# Problem
Copy out each line of the data below in which "some" appears.

# Task data
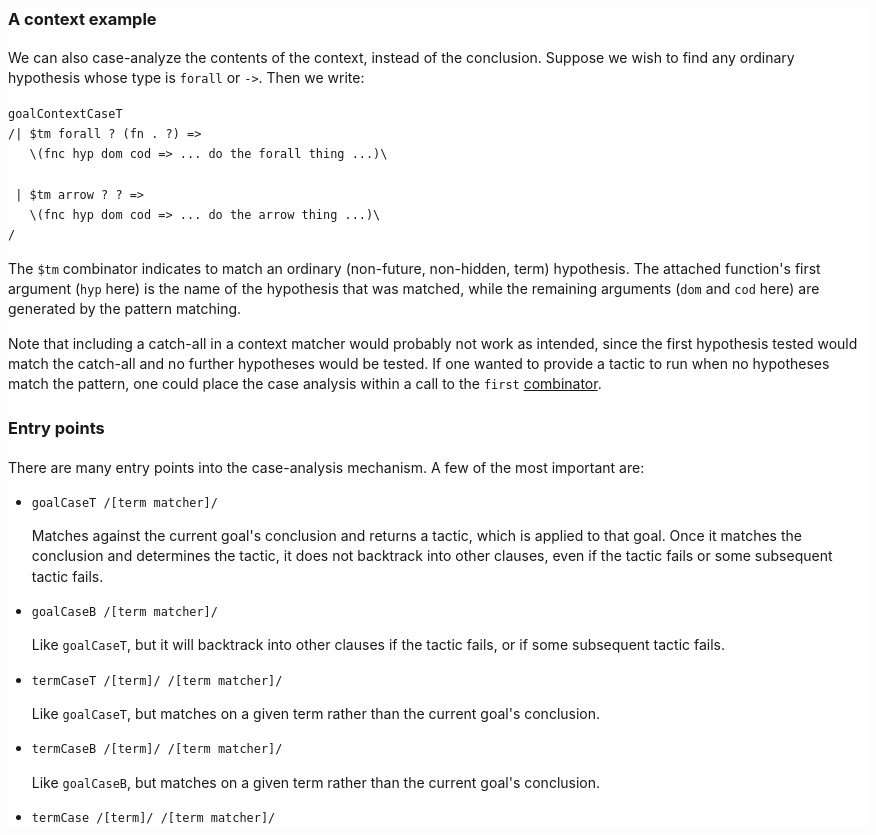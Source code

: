 
### A context example

We can also case-analyze the contents of the context, instead of the
conclusion.  Suppose we wish to find any ordinary hypothesis whose
type is `forall` or `->`.  Then we write:

    goalContextCaseT
    /| $tm forall ? (fn . ?) =>
       \(fnc hyp dom cod => ... do the forall thing ...)\

     | $tm arrow ? ? =>
       \(fnc hyp dom cod => ... do the arrow thing ...)\
    /

The `$tm` combinator indicates to match an ordinary (non-future,
non-hidden, term) hypothesis.  The attached function's first argument
(`hyp` here) is the name of the hypothesis that was matched, while the
remaining arguments (`dom` and `cod` here) are generated by the
pattern matching.

Note that including a catch-all in a context matcher would probably
not work as intended, since the first hypothesis tested would match
the catch-all and no further hypotheses would be tested.  If one
wanted to provide a tactic to run when no hypotheses match the
pattern, one could place the case analysis within a call to the
`first` [combinator](tactics.html#combinators).



### Entry points

There are many entry points into the case-analysis mechanism.  A few
of the most important are:

- `goalCaseT /[term matcher]/`

  Matches against the current goal's conclusion and returns a tactic,
  which is applied to that goal.  Once it matches the conclusion and
  determines the tactic, it does not backtrack into other clauses,
  even if the tactic fails or some subsequent tactic fails.

- `goalCaseB /[term matcher]/`

  Like `goalCaseT`, but it will backtrack into other clauses if the
  tactic fails, or if some subsequent tactic fails.

- `termCaseT /[term]/ /[term matcher]/`

  Like `goalCaseT`, but matches on a given term rather than the current
  goal's conclusion.

- `termCaseB /[term]/ /[term matcher]/`

  Like `goalCaseB`, but matches on a given term rather than the
  current goal's conclusion.

- `termCase /[term]/ /[term matcher]/`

# Response
  even if the tactic fails or some subsequent tactic fails.
  tactic fails, or if some subsequent tactic fails.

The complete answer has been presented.